Salah satu gambaran yang populer dari praktek memakan harta yang batil ini adalah dengan memperlakukan risywah (suap/sogokan). Said Hawa mengatakan ketika mengomentari potongan ayat وَتُدْلُوا بِهَا إِلَى الْحُكَّامِ  Potongan ayat ini memiliki dua penafsiran. Pertama, janganlah kalian membawa-bawa urusan itu dan memperkarakannya kepada hakim, sementara kalian mengetahui diri kalian dalam kebatilan, memakan harta dengan jalan dosa (kezaliman). Kedua, kalian membawa perkara itu kepada hakim dengan menyodorkan risywah (suap/sogokan)." Menurut al-Thabrusi, ayat ini memiliki tiga tafsiran. Pertama, tentang titipan yang tidak disertai adanya bukti (penitipan). Kedua,harta anak yatim di tangan pengelolanya, yang mana mereka datang kepada hakim dengan menyodorkan risywah untuk mendapatkan sebagian dari harta itu. Ketiga, sesuatu (harta) yang dimenangkan dengan kesaksian palsu. Bertolak dari beberapa tafsiran di atas, dapat disimpulkan, pertama di larang (haram) memakan harta yang diperoleh dengan cara batil (tidak sesuai hukum syara’), kedua, keputusan hakim tidak bisa merubah yang haram menjadi halal, ketiga, para hakim, (pejabat dan penguasa) sangat rentan terinveksi penyakit risywah.[70]

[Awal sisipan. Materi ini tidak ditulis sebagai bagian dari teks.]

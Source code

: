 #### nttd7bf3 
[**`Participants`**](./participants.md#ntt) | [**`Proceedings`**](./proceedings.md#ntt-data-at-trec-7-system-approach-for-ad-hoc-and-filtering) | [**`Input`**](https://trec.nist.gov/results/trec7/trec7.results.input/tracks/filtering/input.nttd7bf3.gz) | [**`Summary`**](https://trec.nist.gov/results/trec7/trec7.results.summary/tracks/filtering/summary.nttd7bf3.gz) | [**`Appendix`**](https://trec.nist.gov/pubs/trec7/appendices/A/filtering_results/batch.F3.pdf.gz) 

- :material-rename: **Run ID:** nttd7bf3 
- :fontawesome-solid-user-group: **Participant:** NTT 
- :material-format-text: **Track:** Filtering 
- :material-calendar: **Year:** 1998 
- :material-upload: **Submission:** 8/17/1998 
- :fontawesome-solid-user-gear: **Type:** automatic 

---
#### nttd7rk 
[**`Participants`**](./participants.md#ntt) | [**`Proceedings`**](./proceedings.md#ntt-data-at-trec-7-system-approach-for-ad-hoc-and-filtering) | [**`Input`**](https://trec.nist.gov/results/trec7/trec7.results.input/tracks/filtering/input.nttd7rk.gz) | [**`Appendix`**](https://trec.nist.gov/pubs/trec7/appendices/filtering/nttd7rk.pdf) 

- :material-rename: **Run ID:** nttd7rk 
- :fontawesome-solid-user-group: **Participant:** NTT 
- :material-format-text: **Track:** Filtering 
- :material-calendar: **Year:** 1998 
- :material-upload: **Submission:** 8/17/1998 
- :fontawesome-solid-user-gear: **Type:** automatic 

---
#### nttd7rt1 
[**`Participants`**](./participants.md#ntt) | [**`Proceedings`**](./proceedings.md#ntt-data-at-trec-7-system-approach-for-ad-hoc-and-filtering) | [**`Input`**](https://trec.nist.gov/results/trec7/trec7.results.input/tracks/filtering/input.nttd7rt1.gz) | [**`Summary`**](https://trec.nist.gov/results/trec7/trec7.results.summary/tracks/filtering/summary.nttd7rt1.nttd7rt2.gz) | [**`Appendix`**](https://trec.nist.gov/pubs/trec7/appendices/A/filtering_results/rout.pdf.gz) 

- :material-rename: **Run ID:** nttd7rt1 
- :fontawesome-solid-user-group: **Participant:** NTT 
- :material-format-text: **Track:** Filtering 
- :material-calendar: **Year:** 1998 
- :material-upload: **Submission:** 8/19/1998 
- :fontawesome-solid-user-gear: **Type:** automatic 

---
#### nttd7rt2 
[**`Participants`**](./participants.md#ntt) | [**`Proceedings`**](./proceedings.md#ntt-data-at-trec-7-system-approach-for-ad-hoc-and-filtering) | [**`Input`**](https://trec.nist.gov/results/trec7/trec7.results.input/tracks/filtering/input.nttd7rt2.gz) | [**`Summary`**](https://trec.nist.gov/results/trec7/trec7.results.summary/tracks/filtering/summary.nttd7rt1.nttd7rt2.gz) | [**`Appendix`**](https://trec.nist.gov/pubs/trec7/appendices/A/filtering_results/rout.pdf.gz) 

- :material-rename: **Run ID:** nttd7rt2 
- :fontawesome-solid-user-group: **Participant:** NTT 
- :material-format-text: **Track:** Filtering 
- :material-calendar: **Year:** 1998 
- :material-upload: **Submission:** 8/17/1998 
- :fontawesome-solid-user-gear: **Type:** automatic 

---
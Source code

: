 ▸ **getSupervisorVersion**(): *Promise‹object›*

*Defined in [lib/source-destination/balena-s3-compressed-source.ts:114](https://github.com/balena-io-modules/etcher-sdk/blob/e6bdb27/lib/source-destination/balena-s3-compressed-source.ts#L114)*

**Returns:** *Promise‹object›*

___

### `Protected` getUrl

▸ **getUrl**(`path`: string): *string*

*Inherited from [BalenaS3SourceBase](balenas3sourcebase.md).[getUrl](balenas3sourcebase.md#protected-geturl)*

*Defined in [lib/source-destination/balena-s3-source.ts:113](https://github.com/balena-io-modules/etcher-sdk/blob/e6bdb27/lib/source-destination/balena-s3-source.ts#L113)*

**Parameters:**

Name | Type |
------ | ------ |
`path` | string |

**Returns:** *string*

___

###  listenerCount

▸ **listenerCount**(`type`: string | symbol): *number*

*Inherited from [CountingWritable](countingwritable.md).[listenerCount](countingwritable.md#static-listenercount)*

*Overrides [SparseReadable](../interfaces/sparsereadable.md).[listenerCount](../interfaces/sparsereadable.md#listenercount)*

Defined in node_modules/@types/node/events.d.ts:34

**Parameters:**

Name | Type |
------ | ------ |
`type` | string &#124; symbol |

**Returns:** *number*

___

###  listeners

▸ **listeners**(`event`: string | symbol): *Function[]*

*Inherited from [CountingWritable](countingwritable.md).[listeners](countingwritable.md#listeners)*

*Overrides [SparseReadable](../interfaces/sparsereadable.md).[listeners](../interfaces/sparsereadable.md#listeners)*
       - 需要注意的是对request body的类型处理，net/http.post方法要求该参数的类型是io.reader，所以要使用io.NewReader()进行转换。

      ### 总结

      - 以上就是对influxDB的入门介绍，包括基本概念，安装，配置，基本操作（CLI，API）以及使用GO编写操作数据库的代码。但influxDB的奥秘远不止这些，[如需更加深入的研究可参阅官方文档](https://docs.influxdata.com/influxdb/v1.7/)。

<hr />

Ketiga, Surat An-Nisa (surah Madaniyah) ayat 29-30, munasabah ayat menurut al-Maragi adalah ketika Allah Swt mengingatkan pada ayat yang sebelumnya (Q.S An-Nisa: 28) terkait dengan bagaimana caranya ber-mu’amalah yang baik dengan ayat yatim, dan memberikan hartanya ketika dewasa, tidak menyerahkan harta kepada sufaha’, wajib membayar mahar kepada wanita, dan tidak boleh mengambilnya (tanpa izinnya) dengan alasan apapun. Kemudian pada ayat ini disebutkan kaidah umum bagaimana semua harta didapat (dikumpulkan) bisa membuat hati dan jiwa tenang.[71]

Ayat di atas lebih spesifik menerangkan tentang ketidak halalan memakan harta orang lain dengan jalan transaksi yang batil (haram) yakni yang tidak halal dalam aspek hukum syara’. Pertama, memakan harta dengan praktek riba, judi, najas dan kezaliman. Kedua, seseorang yang membeli barang, kemudian menjualnya lagi dengan memberikan tambahan uang. Praktek jual beli ini yang diistilahkan di dalam konsep ekonomi Islam sebagai jual beli ‘inah. Ketiga, ada yang berpendapat bahwa ayat ini turun terkait dengan larangan memakan harta orang lain kecuali dengan cara membeli.

Ayat ini menegaskan satu aspek terpenting di dalam transaksi jual beli ataupun transaksi muamalah lainnya, yaitu sikap saling ridha (tarāḏi) antara kedua belah pihak yang melakukan transaksi. Al-Sya'rawi di dalam tafsirnya mengatakan, "kata عن تراض di dalam ayat ini menunjukkan bahwa keridhaan hati manusai dalam bertransaksi merupakan syarat (ukuran) kehalalan transaksi tersebut." Meskipun demikian, Wahbah Zuhaili menambahkan, bahwa tidak setiap kerelaan dibenarkan oleh syariat, akan tetapi hendaknya keridhaan itu didasari atas nilai islam. Riba yang menyertai pinjaman modal atau menfaat yang dihasilkan dari suatu pinjaman hukumnya haram, sekalipun diberikan dengan suka hati. Begitu pula harta yang dihasilkan dari keuntungan judi, tetap dalam status haram kendatipun yang kalah mengaku rela terhadap hartanya.[72] Kemudian pada Q.S An-Nisa’ ayat yang ke 30 Allah Swt, mengancam, barangsiapa yang memakan harta saudaranya dengan cara lalim yakni tidak ada saling ridho maka akan dicampakkan kedalam neraka. Dari penafsiran para mufassirin diatas dapat disimpulkan diantaranya: pertama, saling ridho adalah syarat pokok dalam bermu’āmalah (bertransaksi), kedua, muamalah tanpa saling ridho jelas bertentangan dengan hukum syara, ketiga, risywah (suap) termasuk dalam transaksi yang bertentangan dengan hukum syara’, keempat, siapa yang bertransaksi tidak sasuai dengan hukum syara’ akan diancam Allah Swt dengan nerakaNya.[73]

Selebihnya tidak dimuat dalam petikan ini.